» **Exercise goal**
For the string "Praxis", state the number of lines in the data that contain it, and nothing else.

⁂

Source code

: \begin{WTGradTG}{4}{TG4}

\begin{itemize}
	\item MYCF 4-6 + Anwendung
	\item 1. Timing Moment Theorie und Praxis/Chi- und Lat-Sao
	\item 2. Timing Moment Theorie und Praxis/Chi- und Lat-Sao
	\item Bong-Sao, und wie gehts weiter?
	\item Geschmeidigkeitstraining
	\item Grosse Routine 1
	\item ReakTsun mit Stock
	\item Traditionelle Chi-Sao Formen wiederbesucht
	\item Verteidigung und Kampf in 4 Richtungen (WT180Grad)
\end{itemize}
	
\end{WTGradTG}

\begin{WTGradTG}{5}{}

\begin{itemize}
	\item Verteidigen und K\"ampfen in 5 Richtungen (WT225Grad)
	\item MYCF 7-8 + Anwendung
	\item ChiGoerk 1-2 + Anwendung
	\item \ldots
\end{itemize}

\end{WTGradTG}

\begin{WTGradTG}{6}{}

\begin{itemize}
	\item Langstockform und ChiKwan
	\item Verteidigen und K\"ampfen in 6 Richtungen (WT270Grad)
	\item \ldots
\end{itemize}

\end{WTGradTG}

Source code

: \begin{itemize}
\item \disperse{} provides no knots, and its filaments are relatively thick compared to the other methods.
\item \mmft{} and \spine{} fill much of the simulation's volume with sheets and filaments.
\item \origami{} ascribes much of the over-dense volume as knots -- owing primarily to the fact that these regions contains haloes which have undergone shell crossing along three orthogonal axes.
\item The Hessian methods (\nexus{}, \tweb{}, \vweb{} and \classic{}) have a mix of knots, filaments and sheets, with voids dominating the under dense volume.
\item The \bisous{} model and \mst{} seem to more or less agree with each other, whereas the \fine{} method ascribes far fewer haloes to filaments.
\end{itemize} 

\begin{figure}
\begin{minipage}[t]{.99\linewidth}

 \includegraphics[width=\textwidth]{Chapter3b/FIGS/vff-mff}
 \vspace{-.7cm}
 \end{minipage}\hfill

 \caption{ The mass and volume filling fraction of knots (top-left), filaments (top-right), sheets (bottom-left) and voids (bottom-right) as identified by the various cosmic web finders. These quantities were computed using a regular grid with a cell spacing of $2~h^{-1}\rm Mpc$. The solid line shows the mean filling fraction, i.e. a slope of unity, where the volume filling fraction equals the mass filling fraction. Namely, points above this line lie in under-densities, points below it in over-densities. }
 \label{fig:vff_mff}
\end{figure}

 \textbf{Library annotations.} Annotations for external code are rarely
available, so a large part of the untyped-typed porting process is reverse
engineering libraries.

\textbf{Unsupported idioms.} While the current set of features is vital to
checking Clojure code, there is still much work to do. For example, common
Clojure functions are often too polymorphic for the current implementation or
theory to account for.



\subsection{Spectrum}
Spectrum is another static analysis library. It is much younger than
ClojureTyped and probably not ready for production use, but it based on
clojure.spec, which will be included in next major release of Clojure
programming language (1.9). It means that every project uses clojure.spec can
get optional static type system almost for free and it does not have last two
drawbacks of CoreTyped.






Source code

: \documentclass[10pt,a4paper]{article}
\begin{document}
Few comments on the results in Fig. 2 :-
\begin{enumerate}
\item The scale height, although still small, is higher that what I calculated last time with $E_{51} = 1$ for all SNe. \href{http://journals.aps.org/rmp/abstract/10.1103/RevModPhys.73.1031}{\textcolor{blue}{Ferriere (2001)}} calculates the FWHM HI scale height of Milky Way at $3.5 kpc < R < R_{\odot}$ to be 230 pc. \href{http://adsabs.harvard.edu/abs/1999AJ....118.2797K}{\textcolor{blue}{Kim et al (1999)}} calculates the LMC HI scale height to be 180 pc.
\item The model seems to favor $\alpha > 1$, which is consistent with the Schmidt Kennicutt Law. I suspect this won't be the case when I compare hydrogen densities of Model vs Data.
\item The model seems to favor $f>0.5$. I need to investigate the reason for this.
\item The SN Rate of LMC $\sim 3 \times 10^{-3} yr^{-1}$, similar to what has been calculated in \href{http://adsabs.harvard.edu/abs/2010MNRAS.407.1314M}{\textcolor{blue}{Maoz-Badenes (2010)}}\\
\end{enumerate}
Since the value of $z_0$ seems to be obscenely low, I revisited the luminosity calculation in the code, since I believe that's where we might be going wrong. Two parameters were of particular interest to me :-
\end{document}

⁂

» **Written answer**
2